L’électrification «mur à mur» n’est pas la panacée

«Évitons de brûler le gaz utilisé pour des usages électrifiables et marquons ainsi un progrès fabuleux en faisant chuter les émissions annuelles du Québec», souhaitent les auteurs.
Photo: Jacques Nadeau Le Devoir «Évitons de brûler le gaz utilisé pour des usages électrifiables et marquons ainsi un progrès fabuleux en faisant chuter les émissions annuelles du Québec», souhaitent les auteurs.

Pour contribuer à la lutte contre le réchauffement climatique, le Québec doit cesser de brûler des énergies fossiles.

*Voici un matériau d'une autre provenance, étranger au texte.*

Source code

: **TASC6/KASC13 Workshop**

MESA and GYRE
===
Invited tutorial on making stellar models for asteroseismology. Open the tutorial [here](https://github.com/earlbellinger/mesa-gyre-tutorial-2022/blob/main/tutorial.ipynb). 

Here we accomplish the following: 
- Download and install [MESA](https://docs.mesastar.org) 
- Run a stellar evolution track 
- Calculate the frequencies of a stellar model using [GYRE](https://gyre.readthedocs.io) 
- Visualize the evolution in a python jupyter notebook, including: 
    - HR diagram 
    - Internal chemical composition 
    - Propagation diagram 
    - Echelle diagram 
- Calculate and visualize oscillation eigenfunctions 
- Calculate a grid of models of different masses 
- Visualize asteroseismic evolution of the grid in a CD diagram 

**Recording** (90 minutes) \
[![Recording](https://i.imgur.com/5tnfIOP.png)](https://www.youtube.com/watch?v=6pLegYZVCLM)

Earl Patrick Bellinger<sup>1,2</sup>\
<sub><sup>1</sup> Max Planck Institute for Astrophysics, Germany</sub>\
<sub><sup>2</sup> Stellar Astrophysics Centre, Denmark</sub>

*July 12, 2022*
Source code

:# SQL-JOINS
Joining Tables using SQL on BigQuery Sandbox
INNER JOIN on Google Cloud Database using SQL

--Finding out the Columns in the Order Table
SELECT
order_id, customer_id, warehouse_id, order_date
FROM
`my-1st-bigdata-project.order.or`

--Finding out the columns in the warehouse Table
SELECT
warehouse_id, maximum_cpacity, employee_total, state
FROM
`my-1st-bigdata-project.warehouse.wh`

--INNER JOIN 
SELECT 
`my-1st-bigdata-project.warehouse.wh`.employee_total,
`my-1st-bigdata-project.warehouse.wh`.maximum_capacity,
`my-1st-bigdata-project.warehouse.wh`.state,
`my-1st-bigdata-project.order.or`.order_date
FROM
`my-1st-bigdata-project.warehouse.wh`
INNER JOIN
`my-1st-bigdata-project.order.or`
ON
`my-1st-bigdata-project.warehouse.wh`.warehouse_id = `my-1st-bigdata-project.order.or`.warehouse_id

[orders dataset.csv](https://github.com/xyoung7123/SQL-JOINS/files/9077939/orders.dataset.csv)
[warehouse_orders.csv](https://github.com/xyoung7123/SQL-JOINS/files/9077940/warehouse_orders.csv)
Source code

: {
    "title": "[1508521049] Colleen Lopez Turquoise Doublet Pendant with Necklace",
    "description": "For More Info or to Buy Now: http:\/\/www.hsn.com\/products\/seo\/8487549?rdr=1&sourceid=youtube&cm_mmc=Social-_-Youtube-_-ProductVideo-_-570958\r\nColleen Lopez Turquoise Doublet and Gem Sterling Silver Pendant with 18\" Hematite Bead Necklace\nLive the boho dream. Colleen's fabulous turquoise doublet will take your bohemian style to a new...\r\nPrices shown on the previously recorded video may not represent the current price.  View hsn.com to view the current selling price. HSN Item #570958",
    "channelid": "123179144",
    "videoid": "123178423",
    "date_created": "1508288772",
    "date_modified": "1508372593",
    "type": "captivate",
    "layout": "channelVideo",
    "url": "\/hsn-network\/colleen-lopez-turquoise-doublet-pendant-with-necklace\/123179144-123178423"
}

L’électrification, fer de lance du plan climat du gouvernement Legault, répondra-t-elle à elle seule à tous les défis que cela pose ?

Tenter de décarboner notre économie sera un exercice futile et périlleux si nous ne saisissons pas cette occasion pour diminuer en même temps la consommation totale d’énergie et substituer des produits « verts » à la plupart des biens dont la fabrication dépend d’énergies fossiles. Une recherche récente effectuée par un étudiant de HEC Montréal en fournit une démonstration percutante, en chiffrant ce qui se produirait si on tentait d’électrifier tous les usages actuels du gaz naturel sans remettre en question bon nombre de ces usages.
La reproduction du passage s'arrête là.